Cross-validation and Information Criteria in bigPLSR
Frédéric Bertrand
Cedric, Cnam, Parisfrederic.bertrand@lecnam.net
2025-11-18
Source:vignettes/cross-validation-ic.Rmd
cross-validation-ic.RmdOverview
This vignette illustrates how to evaluate partial least squares (PLS)
models with repeated cross-validation and information criteria using the
new parallel helpers available in bigPLSR.
We generate a small synthetic data set so the examples run quickly even when the vignette is built during package installation.
Cross-validation
The pls_cross_validate() function now accepts a
parallel argument. Setting parallel = "future"
evaluates the folds concurrently by relying on the future
ecosystem. You are free to configure any execution plan you like before
calling the helper. Below we keep the sequential default to avoid
introducing run-time dependencies during the build process.

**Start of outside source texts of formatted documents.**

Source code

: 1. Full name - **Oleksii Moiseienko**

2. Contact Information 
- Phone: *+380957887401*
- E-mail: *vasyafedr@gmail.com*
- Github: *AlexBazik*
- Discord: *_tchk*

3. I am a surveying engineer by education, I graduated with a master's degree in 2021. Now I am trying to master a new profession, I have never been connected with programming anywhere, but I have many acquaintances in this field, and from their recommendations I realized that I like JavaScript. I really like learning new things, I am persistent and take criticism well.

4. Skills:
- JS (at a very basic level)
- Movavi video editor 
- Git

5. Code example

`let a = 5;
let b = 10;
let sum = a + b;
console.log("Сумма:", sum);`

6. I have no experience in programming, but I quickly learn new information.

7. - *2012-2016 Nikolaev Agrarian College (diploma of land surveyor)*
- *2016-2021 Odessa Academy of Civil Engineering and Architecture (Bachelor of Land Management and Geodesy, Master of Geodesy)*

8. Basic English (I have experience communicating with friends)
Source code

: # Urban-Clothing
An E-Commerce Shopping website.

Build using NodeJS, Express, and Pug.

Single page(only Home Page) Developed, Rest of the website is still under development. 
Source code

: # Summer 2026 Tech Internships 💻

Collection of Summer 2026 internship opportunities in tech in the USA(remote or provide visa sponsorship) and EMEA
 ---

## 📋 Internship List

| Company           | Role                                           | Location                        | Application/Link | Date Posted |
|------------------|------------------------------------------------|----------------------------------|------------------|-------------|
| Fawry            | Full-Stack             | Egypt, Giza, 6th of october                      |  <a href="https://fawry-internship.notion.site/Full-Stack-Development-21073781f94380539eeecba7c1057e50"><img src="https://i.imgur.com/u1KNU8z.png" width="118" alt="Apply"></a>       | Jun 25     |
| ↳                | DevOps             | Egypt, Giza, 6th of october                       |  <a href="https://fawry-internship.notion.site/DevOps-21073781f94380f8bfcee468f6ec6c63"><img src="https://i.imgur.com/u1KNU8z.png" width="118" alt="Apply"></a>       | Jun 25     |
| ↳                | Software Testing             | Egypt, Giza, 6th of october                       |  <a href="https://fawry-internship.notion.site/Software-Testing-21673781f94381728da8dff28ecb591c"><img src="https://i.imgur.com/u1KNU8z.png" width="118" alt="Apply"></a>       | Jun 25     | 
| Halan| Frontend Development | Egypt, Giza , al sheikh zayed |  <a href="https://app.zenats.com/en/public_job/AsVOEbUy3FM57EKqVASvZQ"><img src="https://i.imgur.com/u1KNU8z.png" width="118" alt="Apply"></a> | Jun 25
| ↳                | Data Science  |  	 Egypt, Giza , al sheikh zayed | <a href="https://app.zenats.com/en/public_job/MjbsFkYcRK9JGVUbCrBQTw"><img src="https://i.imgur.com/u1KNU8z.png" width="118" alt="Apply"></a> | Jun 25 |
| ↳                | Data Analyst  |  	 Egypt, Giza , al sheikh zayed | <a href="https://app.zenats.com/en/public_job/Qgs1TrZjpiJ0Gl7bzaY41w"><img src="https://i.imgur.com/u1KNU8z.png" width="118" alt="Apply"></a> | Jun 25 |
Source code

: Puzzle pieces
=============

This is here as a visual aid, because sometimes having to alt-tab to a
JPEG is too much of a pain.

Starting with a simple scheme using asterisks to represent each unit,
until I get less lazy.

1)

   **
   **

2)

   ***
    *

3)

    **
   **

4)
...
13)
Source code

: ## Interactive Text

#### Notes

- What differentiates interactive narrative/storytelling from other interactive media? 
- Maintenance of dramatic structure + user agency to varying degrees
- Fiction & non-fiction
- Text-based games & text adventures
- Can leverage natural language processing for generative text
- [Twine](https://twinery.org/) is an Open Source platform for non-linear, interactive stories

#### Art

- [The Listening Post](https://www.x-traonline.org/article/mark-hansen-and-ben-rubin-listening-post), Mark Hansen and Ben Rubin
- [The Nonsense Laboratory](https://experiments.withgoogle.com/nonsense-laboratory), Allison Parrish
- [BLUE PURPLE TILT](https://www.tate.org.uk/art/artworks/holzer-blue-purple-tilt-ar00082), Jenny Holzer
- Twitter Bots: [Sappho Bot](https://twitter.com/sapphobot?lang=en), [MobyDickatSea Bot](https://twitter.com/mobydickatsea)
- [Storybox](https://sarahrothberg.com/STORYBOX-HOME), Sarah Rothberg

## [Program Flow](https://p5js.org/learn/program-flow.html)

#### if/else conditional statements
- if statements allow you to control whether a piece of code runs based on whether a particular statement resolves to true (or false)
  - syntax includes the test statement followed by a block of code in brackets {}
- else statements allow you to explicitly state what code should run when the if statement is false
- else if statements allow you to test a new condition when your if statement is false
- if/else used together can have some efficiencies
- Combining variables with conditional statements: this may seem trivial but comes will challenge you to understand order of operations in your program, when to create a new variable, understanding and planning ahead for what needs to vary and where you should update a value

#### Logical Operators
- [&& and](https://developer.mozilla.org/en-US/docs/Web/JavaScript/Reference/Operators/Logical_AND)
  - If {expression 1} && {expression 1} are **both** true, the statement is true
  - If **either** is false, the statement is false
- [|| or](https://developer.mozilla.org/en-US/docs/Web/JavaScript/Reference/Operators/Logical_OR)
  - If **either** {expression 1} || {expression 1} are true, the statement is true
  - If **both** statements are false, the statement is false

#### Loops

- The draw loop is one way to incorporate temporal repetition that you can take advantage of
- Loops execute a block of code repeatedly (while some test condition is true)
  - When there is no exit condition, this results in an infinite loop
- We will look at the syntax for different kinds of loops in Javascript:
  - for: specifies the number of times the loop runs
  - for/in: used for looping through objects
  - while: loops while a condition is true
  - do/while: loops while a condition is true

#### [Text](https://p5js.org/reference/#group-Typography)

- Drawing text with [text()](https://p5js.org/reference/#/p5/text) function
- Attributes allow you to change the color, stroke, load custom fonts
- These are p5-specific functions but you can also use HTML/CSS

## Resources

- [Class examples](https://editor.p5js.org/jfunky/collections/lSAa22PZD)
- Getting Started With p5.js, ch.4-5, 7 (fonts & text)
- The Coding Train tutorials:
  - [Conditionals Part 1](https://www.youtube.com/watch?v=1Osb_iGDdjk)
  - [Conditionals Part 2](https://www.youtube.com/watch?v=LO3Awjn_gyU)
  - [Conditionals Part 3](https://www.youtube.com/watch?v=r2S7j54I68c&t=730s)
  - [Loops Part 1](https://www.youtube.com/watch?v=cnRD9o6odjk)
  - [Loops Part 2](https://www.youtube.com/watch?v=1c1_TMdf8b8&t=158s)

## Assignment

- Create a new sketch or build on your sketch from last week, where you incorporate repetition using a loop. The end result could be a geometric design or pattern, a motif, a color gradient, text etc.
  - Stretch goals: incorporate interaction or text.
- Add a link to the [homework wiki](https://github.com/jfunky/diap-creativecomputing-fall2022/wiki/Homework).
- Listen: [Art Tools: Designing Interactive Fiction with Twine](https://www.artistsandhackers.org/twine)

cv_res <- pls_cross_validate(X, y, ncomp = 4, folds = 6,
metrics = c("rmse", "r2"),
parallel = "none")
head(cv_res$details)
#> fold ncomp metric value
#> 1 1 1 rmse 0.4673779
#> 2 1 1 r2 0.8877468
#> 3 1 2 rmse 0.4176394
#> 4 1 2 r2 0.9103676
#> 5 1 3 rmse 0.3397565
#> 6 1 3 r2 0.9406804Aggregating the metrics provides a quick overview of the predictive performance per number of components:
cv_res$summary
#> ncomp metric value
#> 1 1 r2 0.8263996
#> 2 2 r2 0.8928828
#> 3 3 r2 0.9039359
#> 4 4 r2 0.9039186
#> 5 1 rmse 0.5430639
#> 6 2 rmse 0.4294906
#> 7 3 rmse 0.4038882
#> 8 4 rmse 0.4038991The cross-validation table is convenient for downstream selection. For example, we can pick the component count that minimises the RMSE:
pls_cv_select(cv_res, metric = "rmse")
#> [1] 3Information criteria
Information criteria complement cross-validation by trading off
goodness of fit with model complexity. The helper
pls_information_criteria() computes the RSS, RMSE, AIC and
BIC across components:
fit <- pls_fit(X, y, ncomp = 4, scores = "r")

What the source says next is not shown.